The Associated Press
Pennsylvania Gov. Tom Wolf said Friday his administration will spend $3 million on a pair of studies to explore the potential health effects of the natural gas industry, taking action after months of impassioned pleas by the families of pediatric cancer patients who live in the most heavily drilled region of the state.
Dozens of children and young adults have been diagnosed with Ewing sarcoma and other forms of cancer in a four-county area outside Pittsburgh, where energy companies have drilled more than 3,500 wells since 2008.
Ewing has no known environmental cause, and gas industry officials say there is no evidence linking pediatric cancer to drilling. But the families nevertheless suspect that drilling and hydraulic fracturing, the method that energy companies use to extract natural gas from shale rock, played a role. They have been pressing the Wolf administration for an investigation into any possible link between this extremely rare form of bone cancer and shale gas development — and confronted Wolf himself at the Capitol on Monday.
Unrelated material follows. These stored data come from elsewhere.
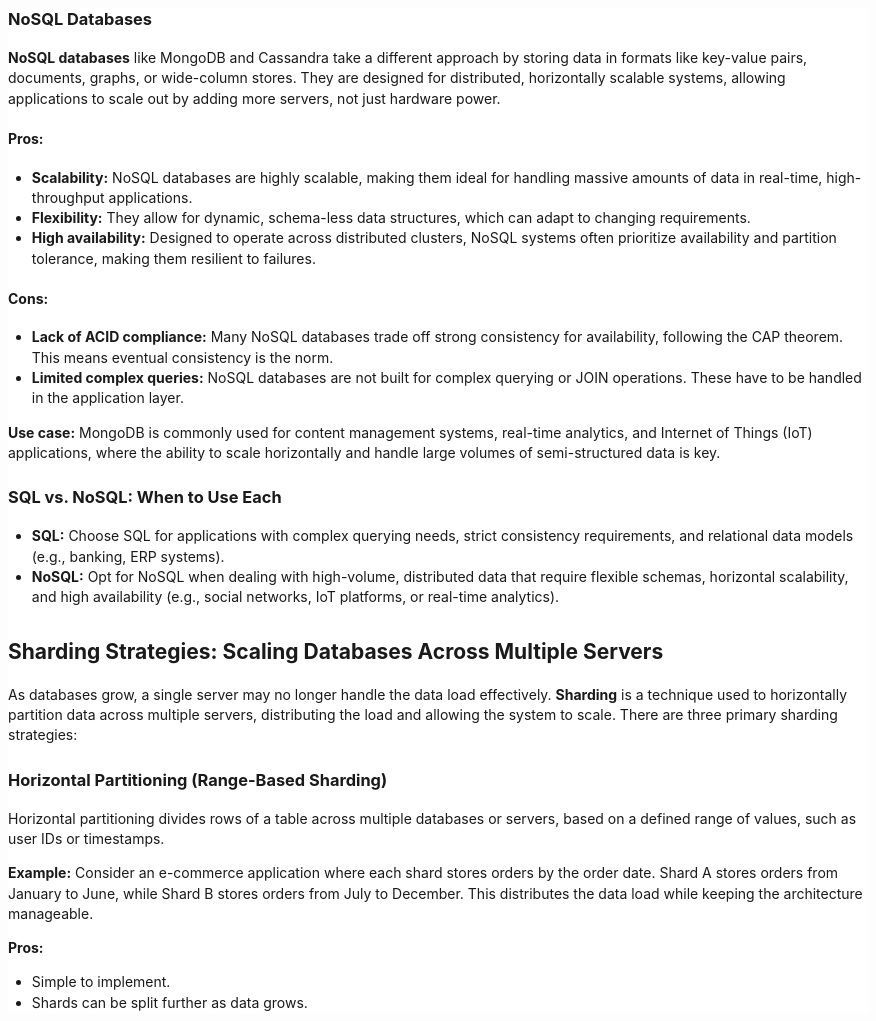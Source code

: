 ### NoSQL Databases

**NoSQL databases** like MongoDB and Cassandra take a different approach by storing data in formats like key-value pairs, documents, graphs, or wide-column stores. They are designed for distributed, horizontally scalable systems, allowing applications to scale out by adding more servers, not just hardware power.

#### Pros:

- **Scalability:** NoSQL databases are highly scalable, making them ideal for handling massive amounts of data in real-time, high-throughput applications.
- **Flexibility:** They allow for dynamic, schema-less data structures, which can adapt to changing requirements.
- **High availability:** Designed to operate across distributed clusters, NoSQL systems often prioritize availability and partition tolerance, making them resilient to failures.

#### Cons:

- **Lack of ACID compliance:** Many NoSQL databases trade off strong consistency for availability, following the CAP theorem. This means eventual consistency is the norm.
- **Limited complex queries:** NoSQL databases are not built for complex querying or JOIN operations. These have to be handled in the application layer.

**Use case:** MongoDB is commonly used for content management systems, real-time analytics, and Internet of Things (IoT) applications, where the ability to scale horizontally and handle large volumes of semi-structured data is key.

### SQL vs. NoSQL: When to Use Each

- **SQL:** Choose SQL for applications with complex querying needs, strict consistency requirements, and relational data models (e.g., banking, ERP systems).
- **NoSQL:** Opt for NoSQL when dealing with high-volume, distributed data that require flexible schemas, horizontal scalability, and high availability (e.g., social networks, IoT platforms, or real-time analytics).

## Sharding Strategies: Scaling Databases Across Multiple Servers

As databases grow, a single server may no longer handle the data load effectively. **Sharding** is a technique used to horizontally partition data across multiple servers, distributing the load and allowing the system to scale. There are three primary sharding strategies:

### Horizontal Partitioning (Range-Based Sharding)

Horizontal partitioning divides rows of a table across multiple databases or servers, based on a defined range of values, such as user IDs or timestamps.

**Example:** Consider an e-commerce application where each shard stores orders by the order date. Shard A stores orders from January to June, while Shard B stores orders from July to December. This distributes the data load while keeping the architecture manageable.

**Pros:**

- Simple to implement.
- Shards can be split further as data grows.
“I want to thank the families that have shared their heartbreaking stories,” the Democratic governor said in a statement Friday. “I understand and support the concerns of parents and desire of community members to learn more about the possible reasons for these cancer cases.”
The research, he said, is meant to address “the concern that there is a relationship between hydraulic fracturing and childhood cancers.”
One study will use existing research that linked natural gas activity to medical conditions like asthma and, applying the same methodology, try to replicate those earlier findings in the population in southwestern Pennsylvania.
The other study will focus specifically on rare childhood cancers, including Ewing sarcoma, with researchers looking at whether these young cancer patients were exposed to fracking more often than a control population.
Each study is projected to last three years. The state is seeking to partner with an academic research institution.
“It is essential to better understand the scientific evidence of public health issues related to hydraulic fracturing. These studies will provide us with a more in-depth understanding of this issue than we have been able to do with the resources at our disposal,” Dr. Rachel Levine, Pennsylvania’s health secretary, said in a statement.